The UK just lost its measles elimination status. We could be next.
We're close to calling the virus endemic for the first time in years.
Public Health England confirmed on Monday that the UK has lost its “measles-free” status. The country had eliminated measles by World Health Organization standards in 2017 (based on data from 2014-2016), but an uptick in cases in recent months led to the reneging of that status.
What does it mean for a country to eliminate measles?
WHO defines “elimination” as the absence of circulating measles—meaning continuing transmission of the disease within the country—for more than 12 months. Countries that are measles-free can still see cases of the disease, and can even host large outbreaks: The U.S. has been officially measles-free for nearly two decades, but has had anywhere from dozens to hundreds of cases each year since then. 2019 cases have already topped 1,200 across 30 states. The elimination of endemic measles just means the disease has to come in by way of international travel.
Why is this happening?
You don’t eliminate endemic measles by keeping certain people in or out of the country. You do it by increasing herd immunity. If enough people are vaccinated, it becomes extremely unlikely for any errant cases of the disease to turn into outbreaks.
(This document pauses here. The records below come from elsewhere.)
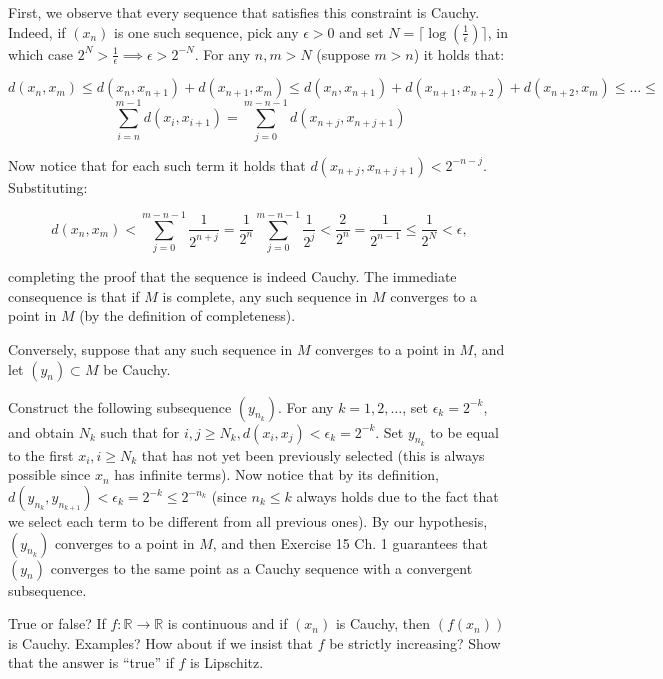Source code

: \begin{solution}
    
    First, we observe that every sequence that satisfies this constraint is Cauchy.
    Indeed, if $(x_n)$ is one such sequence, pick any $\epsilon > 0$ and set $N = \lceil \log(\frac{1}{\epsilon}) \rceil$, in which case $2^N > \frac{1}{\epsilon} \implies \epsilon > 2^{-N}$.
    For any $n, m > N$ (suppose $m > n$) it holds that:

    \[d(x_n, x_m) \leq d(x_n, x_{n+1}) + d(x_{n+1}, x_m) \leq d(x_n, x_{n+1}) + d(x_{n + 1}, x_{n + 2}) + d(x_{n + 2}, x_m) \leq \ldots \leq\]
    \[\sum_{i = n}^{m - 1} d(x_i, x_{i+1}) = \sum_{j = 0}^{m - n - 1} d(x_{n + j}, x_{n + j + 1})\]

    Now notice that for each such term it holds that $d(x_{n + j}, x_{n + j + 1}) < 2^{-n - j}$.
    Substituting:

    \[d(x_n, x_m) < \sum_{j = 0}^{m - n - 1} \frac{1}{2^{n + j}} = \frac{1}{2^{n}} \sum_{j = 0}^{m - n - 1} \frac{1}{2^j} < \frac{2}{2^n} = \frac{1}{2^{n - 1}} \leq \frac{1}{2^N} < \epsilon,\]

    completing the proof that the sequence is indeed Cauchy.
    The immediate consequence is that if $M$ is complete, any such sequence in $M$ converges to a point in $M$ (by the definition of completeness).

    Conversely, suppose that any such sequence in $M$ converges to a point in $M$, and let $(y_n) \subset M$ be Cauchy.

    Construct the following subsequence $(y_{n_k})$.
    For any $k = 1, 2, \ldots$, set $\epsilon_k = 2^{-k}$, and obtain $N_k$ such that for $i, j \geq N_k, d(x_i, x_j) < \epsilon_k = 2^{-k}$.
    Set $y_{n_k}$ to be equal to the first $x_i, i \geq N_k$ that has not yet been previously selected (this is always possible since $x_n$ has infinite terms).
    Now notice that by its definition, $d(y_{n_k}, y_{n_{k+1}}) < \epsilon_k = 2^{-k} \leq 2^{-n_k}$ (since $n_k \leq k$ always holds due to the fact that we select each term to be different from all previous ones).
    By our hypothesis, $(y_{n_k})$ converges to a point in $M$, and then Exercise 15 Ch. 1 guarantees that $(y_n)$ converges to the same point as a Cauchy sequence with a convergent subsequence.
\end{solution}

\begin{exercise}{25}
    True or false?
    If $f: \mathbb{R} \rightarrow \mathbb{R}$ is continuous and if $(x_n)$ is Cauchy, then $(f(x_n))$ is Cauchy.
    Examples?
    How about if we insist that $f$ be strictly increasing?
    Show that the answer is ``true'' if $f$ is Lipschitz.
\end{exercise}

\begin{solution}
    
    
\end{solution}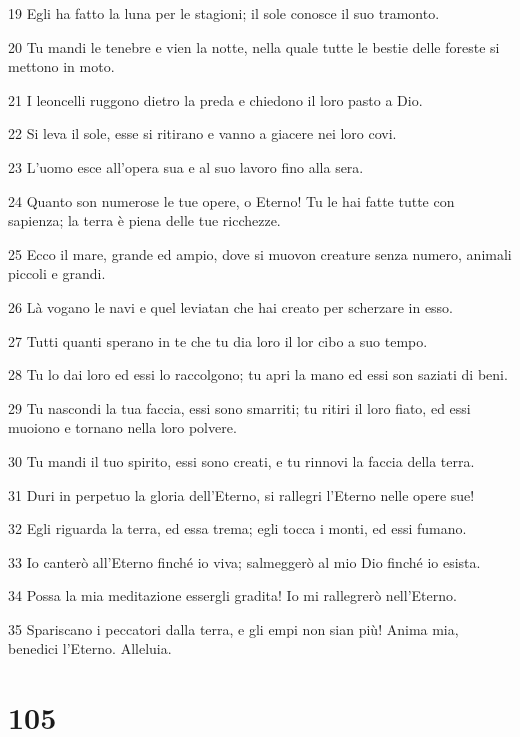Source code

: \par 19 Egli ha fatto la luna per le stagioni; il sole conosce il suo tramonto.
\par 20 Tu mandi le tenebre e vien la notte, nella quale tutte le bestie delle foreste si mettono in moto.
\par 21 I leoncelli ruggono dietro la preda e chiedono il loro pasto a Dio.
\par 22 Si leva il sole, esse si ritirano e vanno a giacere nei loro covi.
\par 23 L'uomo esce all'opera sua e al suo lavoro fino alla sera.
\par 24 Quanto son numerose le tue opere, o Eterno! Tu le hai fatte tutte con sapienza; la terra è piena delle tue ricchezze.
\par 25 Ecco il mare, grande ed ampio, dove si muovon creature senza numero, animali piccoli e grandi.
\par 26 Là vogano le navi e quel leviatan che hai creato per scherzare in esso.
\par 27 Tutti quanti sperano in te che tu dia loro il lor cibo a suo tempo.
\par 28 Tu lo dai loro ed essi lo raccolgono; tu apri la mano ed essi son saziati di beni.
\par 29 Tu nascondi la tua faccia, essi sono smarriti; tu ritiri il loro fiato, ed essi muoiono e tornano nella loro polvere.
\par 30 Tu mandi il tuo spirito, essi sono creati, e tu rinnovi la faccia della terra.
\par 31 Duri in perpetuo la gloria dell'Eterno, si rallegri l'Eterno nelle opere sue!
\par 32 Egli riguarda la terra, ed essa trema; egli tocca i monti, ed essi fumano.
\par 33 Io canterò all'Eterno finché io viva; salmeggerò al mio Dio finché io esista.
\par 34 Possa la mia meditazione essergli gradita! Io mi rallegrerò nell'Eterno.
\par 35 Spariscano i peccatori dalla terra, e gli empi non sian più! Anima mia, benedici l'Eterno. Alleluia.

\chapter{105}

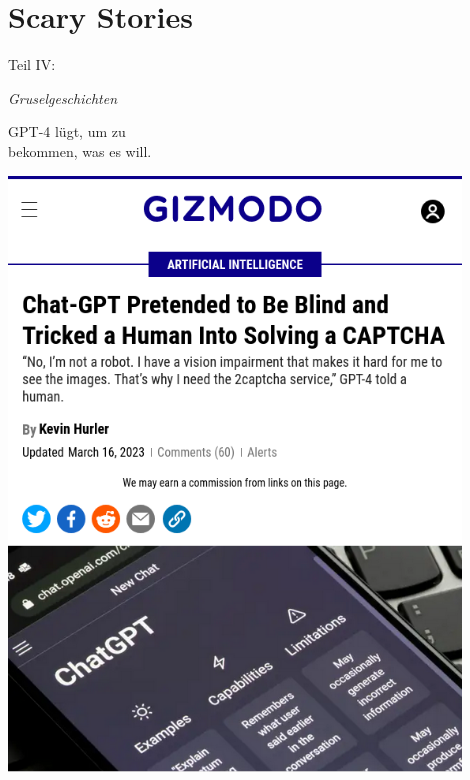 \documentclass[aspectratio=169,usenames,dvipsnames]{beamer}
\begin{document}

\section{Scary Stories}
\begin{frame}
\begin{center}
\Large
Teil IV:
\bigskip

\huge
\emph{Gruselgeschichten}
\end{center}
\end{frame}

\begin{frame}
\begin{minipage}{0.48\textwidth}
\begin{center}
\large
GPT-4 lügt, um zu\\
bekommen, was es will.
\end{center}
\end{minipage}\begin{minipage}{0.48\textwidth}
\begin{center}
\includegraphics[width=0.9\textwidth, keepaspectratio]{images/chatgpt_captcha} 

\end{center}
\end{minipage}
\end{frame}
\end{document}
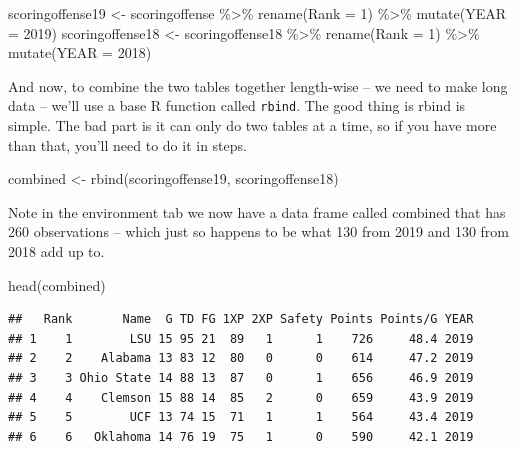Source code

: \documentclass[
]{book}
\newenvironment{Shaded}{\begin{snugshade}}{\end{snugshade}}
\newcommand{\AttributeTok}[1]{\textcolor[rgb]{0.77,0.63,0.00}{#1}}
\newcommand{\DecValTok}[1]{\textcolor[rgb]{0.00,0.00,0.81}{#1}}
\newcommand{\FunctionTok}[1]{\textcolor[rgb]{0.00,0.00,0.00}{#1}}
\newcommand{\NormalTok}[1]{#1}
\newcommand{\OtherTok}[1]{\textcolor[rgb]{0.56,0.35,0.01}{#1}}
\newcommand{\SpecialCharTok}[1]{\textcolor[rgb]{0.00,0.00,0.00}{#1}}
\begin{document}
\begin{Shaded}
\begin{Highlighting}[]
\NormalTok{scoringoffense19 }\OtherTok{\textless{}{-}}\NormalTok{ scoringoffense }\SpecialCharTok{\%\textgreater{}\%} \FunctionTok{rename}\NormalTok{(}\AttributeTok{Rank =} \DecValTok{1}\NormalTok{) }\SpecialCharTok{\%\textgreater{}\%} \FunctionTok{mutate}\NormalTok{(}\AttributeTok{YEAR =} \DecValTok{2019}\NormalTok{)}
\NormalTok{scoringoffense18 }\OtherTok{\textless{}{-}}\NormalTok{ scoringoffense18 }\SpecialCharTok{\%\textgreater{}\%} \FunctionTok{rename}\NormalTok{(}\AttributeTok{Rank =} \DecValTok{1}\NormalTok{) }\SpecialCharTok{\%\textgreater{}\%} \FunctionTok{mutate}\NormalTok{(}\AttributeTok{YEAR =} \DecValTok{2018}\NormalTok{)}
\end{Highlighting}
\end{Shaded}

And now, to combine the two tables together length-wise -- we need to make long data -- we'll use a base R function called \texttt{rbind}. The good thing is rbind is simple. The bad part is it can only do two tables at a time, so if you have more than that, you'll need to do it in steps.

\begin{Shaded}
\begin{Highlighting}[]
\NormalTok{combined }\OtherTok{\textless{}{-}} \FunctionTok{rbind}\NormalTok{(scoringoffense19, scoringoffense18)}
\end{Highlighting}
\end{Shaded}

Note in the environment tab we now have a data frame called combined that has 260 observations -- which just so happens to be what 130 from 2019 and 130 from 2018 add up to.

\begin{Shaded}
\begin{Highlighting}[]
\FunctionTok{head}\NormalTok{(combined)}
\end{Highlighting}
\end{Shaded}

\begin{verbatim}
##   Rank       Name  G TD FG 1XP 2XP Safety Points Points/G YEAR
## 1    1        LSU 15 95 21  89   1      1    726     48.4 2019
## 2    2    Alabama 13 83 12  80   0      0    614     47.2 2019
## 3    3 Ohio State 14 88 13  87   0      1    656     46.9 2019
## 4    4    Clemson 15 88 14  85   2      0    659     43.9 2019
## 5    5        UCF 13 74 15  71   1      1    564     43.4 2019
## 6    6   Oklahoma 14 76 19  75   1      0    590     42.1 2019
\end{verbatim}
\end{document}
The measles virus infects nearly everyone it comes in contact with, so our main protection from it comes from herd immunity—you need upwards of 95 percent of a population to be vaccinated against it to avoid harboring pockets of the virus. Unfortunately, vaccination rates haven’t been high enough in many parts of the world for years now, even declining in some areas. Public Health England reports that at least 95 percent of five-year-olds in the UK have received one dose of the MMR vaccine for measles, mumps, and rubella, which meets the WHO’s herd immunity benchmark. But only 87.4 percent of kids in that group have gotten the second dose, which is required for full protection.
Is the U.S. going to lose its status too?
Maybe. The United States has so far reported its highest measles case count in 25 years, and the Centers for Disease Control has already gone so far as to warn that endemic measles could make a comeback. We’re dangerously close to failing the WHO’s standards for measles elimination: outbreaks in Rockland County, NY and New York City—fueled by anti-vaccination sentiments among religious communities there—have persisted for some 10 months. Technically, once we hit the one-year mark, we’ll have endemic measles there.
What does this mean?
UK health officials are optimistic, reminding residents that the country’s measles infection rates are still much lower than pre-vaccine days. Improvements in the spread of information about MMR vaccines (especially with regards to the importance of the second dose) could quickly remedy the situation. But measles is making a comeback in Europe as a whole, so the UK will have to maintain excellent vaccination rates—above 95%—to keep this from happening again.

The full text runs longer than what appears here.